Women 10: As Wang Lung becomes wealthier and more idle, he begins to carefully examine O-lan. Realizing that she is ugly, Wang Lung is repulsed by her appearance. In a rush of anger, he mentions her unbound feet, and O-lan is immediately ashamed and apologetic. She promises to bind the feet of her daughter.

Chapter 25

Women 11: It seems as though a woman who wishes to be loved by her husband needs to have small, bound feet. This is what O-lan seems to have instilled in the second daughter. She tells Wang Lung that she has been ordered by O-lan to not say anything about her footbinding because without bound feet, she will not be loved by her husband.

Chapter 28

Women 12: The sense that female children are commodities to be constantly bought and sold persists throughout the book. During the famine, men sell their daughters in exchange for money or farming tools with which they will rebuild their lives.

Chapter 29

Women 13: When the time comes for his eldest daughter-in-law to give birth, Wang Lung desperately wishes for a grandson. He bribes the goddess of mercy with a new robe and even threatens the Earth God to give him a male grandchild.

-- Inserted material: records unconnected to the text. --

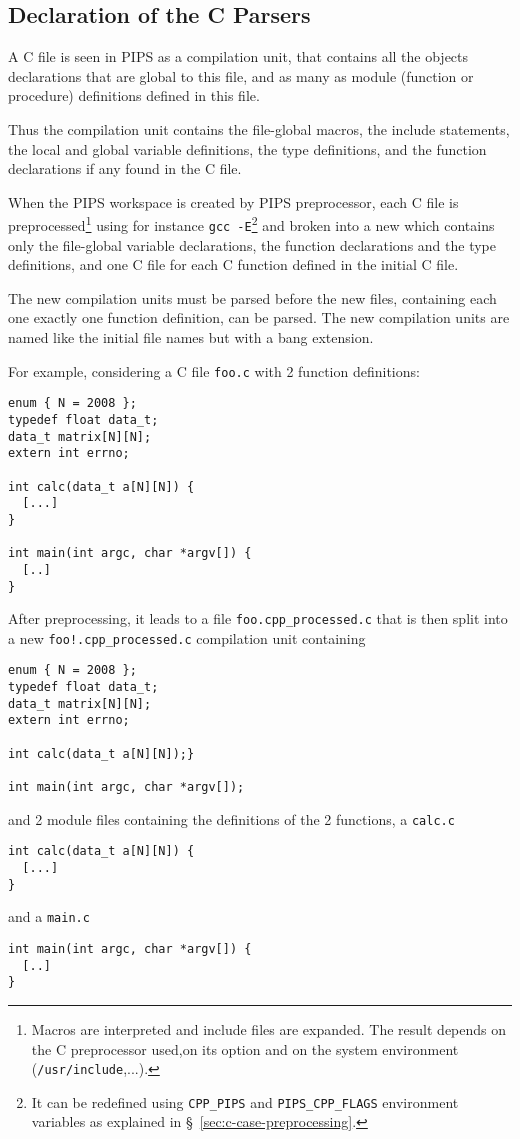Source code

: \documentclass[a4paper]{report}
\begin{document}
\subsection{Declaration of the C Parsers}
\label{subsection:declaration-of-the-C-parsers}

A C file is seen in PIPS as a compilation unit, that contains all the
objects declarations that are global to this file, and as many as module
(function or procedure) definitions defined in this file.

Thus the compilation unit contains the file-global macros, the include
statements, the local and global variable definitions, the type
definitions, and the function declarations if any found in the C file.

When the PIPS workspace is created by PIPS preprocessor, each C file is
preprocessed\footnote{Macros are interpreted and include files are
  expanded. The result depends on the C preprocessor used,on its option
  and on the system environment (\texttt{/usr/include},...).} using for
instance \texttt{gcc -E}\footnote{It can be redefined using
  \texttt{CPP\_PIPS} and \texttt{PIPS\_CPP\_FLAGS} environment variables
  as explained in \S~\ref{sec:c-case-preprocessing}.} and broken into a
new  which contains only the file-global variable
declarations, the function declarations and the type definitions, and one
C file for each C function defined in the initial C file.

The new compilation units must be parsed before the new files, containing
each one exactly one function definition, can be parsed. The new
compilation units are named like the initial file names but with a bang
extension.

For example, considering a C file \verb|foo.c| with 2 function
definitions:
\begin{lstlisting}
enum { N = 2008 };
typedef float data_t;
data_t matrix[N][N];
extern int errno;

int calc(data_t a[N][N]) {
  [...]
}

int main(int argc, char *argv[]) {
  [..]
}
\end{lstlisting}
After preprocessing, it leads to a file \verb|foo.cpp_processed.c| that is
then split into a new \verb|foo!.cpp_processed.c| compilation unit
containing
\begin{lstlisting}
enum { N = 2008 };
typedef float data_t;
data_t matrix[N][N];
extern int errno;

int calc(data_t a[N][N]);}

int main(int argc, char *argv[]);
\end{lstlisting}
and 2 module files containing the definitions of the 2 functions, a
\verb|calc.c|
\begin{lstlisting}
int calc(data_t a[N][N]) {
  [...]
}
\end{lstlisting}
and a \verb|main.c|
\begin{lstlisting}
int main(int argc, char *argv[]) {
  [..]
}
\end{lstlisting}
\end{document}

The birth of a male child in a family is an occasion to be celebrated and appreciated. The birth of a girl, on the other hand, is a shameful and bitter affair.

Chapter 31

Women 14: The wife of the eldest son is a prim and proper town maid. In contrast, the wife of the second son is a village maid who is more open and whose behavior is condemned by the eldest son. The accepted mode of behavior for women in society is one guided by timidity and reservation. When the son of Wang Lung's uncle accosts the two daughter-in-laws, the town maid is properly shy, but the village maid is not. The eldest son disapproves of the second daughter-in-law's behavior.

Chapter 32

Women 15: Once born, girls have no place to claim in the family. When the slave who conceives by the uncle's son gives birth to a baby girl, Wang Lung is relieved because if she had given birth to a son, the baby would have had to be acknowledged. Because it is only a girl, the newborn child is not important.